Over the subsequent quarter century, that crack would spread to other colonies — first in the Indian subcontinent and the Middle East, then in Africa and the Caribbean — weakening the edifice until the shocks of the Second World War caused imperial collapse.
Military defeats from Burma to Hong Kong had weakened British prestige and the undisputed top dog in the post-war world — the United States — saw the British and French empires as liabilities in the new ideological struggle with the Soviet Union.
A (relatively) smooth transition
Avoiding the violent disintegration of the French and Portuguese empires, Queen Elizabeth II navigated a surprisingly smooth transition from Empire to Commonwealth, a voluntary association that remained open even to those former colonies — the majority of them — that chose to become republics (or to restore their own royal lineages, such as Swaziland/Eswatini and Lesotho).
Those who dropped the monarchy included the “jewel in the crown,” India — which achieved independence in 1947 and declared itself a republic two years later — and successor states Pakistan and Bangladesh. It also included all former British colonies in Africa, which achieved independence between 1957 and 1968.

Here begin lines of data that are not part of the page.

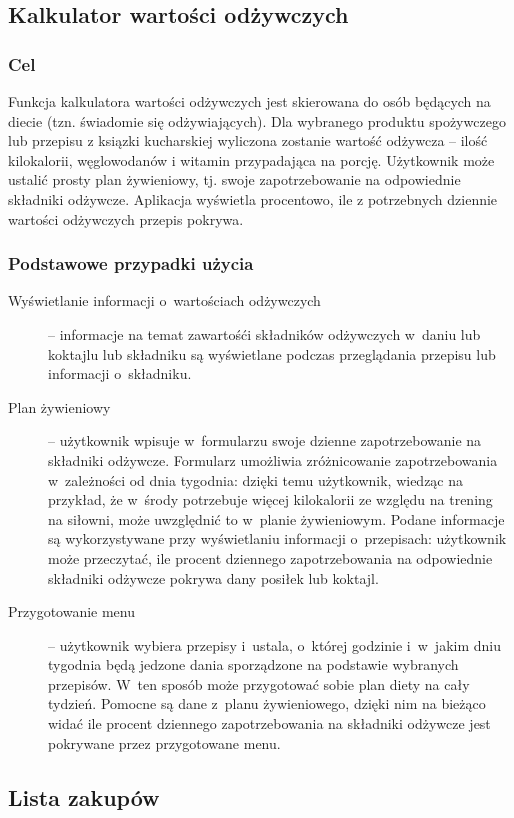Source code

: \documentclass[a4paper,11pt,titlepage,twoside]{mwart}
\begin{document}
\subsection{Kalkulator wartości odżywczych}
\subsubsection{Cel}
Funkcja kalkulatora wartości odżywczych jest skierowana do osób będących na diecie (tzn. świadomie się odżywiających). Dla wybranego produktu spożywczego lub przepisu z ksiązki kucharskiej wyliczona zostanie wartość odżywcza -- ilość kilokalorii, węglowodanów i witamin przypadająca na porcję. Użytkownik może ustalić prosty plan żywieniowy, tj. swoje zapotrzebowanie na odpowiednie składniki odżywcze. Aplikacja wyświetla procentowo, ile z potrzebnych dziennie wartości odżywczych przepis pokrywa.
\subsubsection{Podstawowe przypadki użycia}
\begin{description}
  \item[Wyświetlanie informacji o~wartościach odżywczych] -- informacje na temat zawartośći składników odżywczych w~daniu lub koktajlu lub składniku są wyświetlane podczas przeglądania przepisu lub informacji o~składniku.
  \item[Plan żywieniowy] -- użytkownik wpisuje w~formularzu swoje dzienne zapotrzebowanie na składniki odżywcze. Formularz umożliwia zróżnicowanie zapotrzebowania w~zależności od dnia tygodnia: dzięki temu użytkownik, wiedząc na przykład, że w~środy potrzebuje więcej kilokalorii ze względu na trening na siłowni, może uwzględnić to w~planie żywieniowym. Podane informacje są wykorzystywane przy wyświetlaniu informacji o~przepisach: użytkownik może przeczytać, ile procent dziennego zapotrzebowania na odpowiednie składniki odżywcze pokrywa dany posiłek lub koktajl.
  \item[Przygotowanie menu] -- użytkownik wybiera przepisy i~ustala, o~której godzinie i~w~jakim dniu tygodnia będą jedzone dania sporządzone na podstawie wybranych przepisów. W~ten sposób może przygotować sobie plan diety na cały tydzień. Pomocne są dane z~planu żywieniowego, dzięki nim na bieżąco widać ile procent dziennego zapotrzebowania na składniki odżywcze jest pokrywane przez przygotowane menu.
\end{description}
\subsection{Lista zakupów}
\end{document}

As early as 50 years ago, the Queen was head of state in only about a quarter of Britain’s newly independent colonies — including Canada, Australia and New Zealand, the former Caribbean colonies from the Bahamas to Belize, and a handful of Pacific nations such as Papua New Guinea and the Solomon Islands.
In recent years, the Commonwealth has grown to accept new members who were never even in the British Empire.
Former Belgian colony Rwanda hosted the Commonwealth Heads of Government Summit this year. Former Belgian colony Burundi has applied for membership. Previously suspended countries such as Fiji, Gambia and the Maldives have been readmitted, and some that left (such as Pakistan) or were expelled (such as South Africa) have rejoined. (Zimbabwe left in 2003 and applied to rejoin in 2018.)
Only Britain’s oldest colony has persistently refused to take part in the Commonwealth. For some members of the Irish Republican Army, the acceptance of something less than full independence in 1922 was too bitter a pill to swallow. The new Irish Free State saw a harsh civil war between its former liberators over whether to take the only peace deal on offer, or to hold out for more.
The pro-Treaty side carried the day and for 27 years after the War of Independence, the Irish Free State was a dominion like Canada.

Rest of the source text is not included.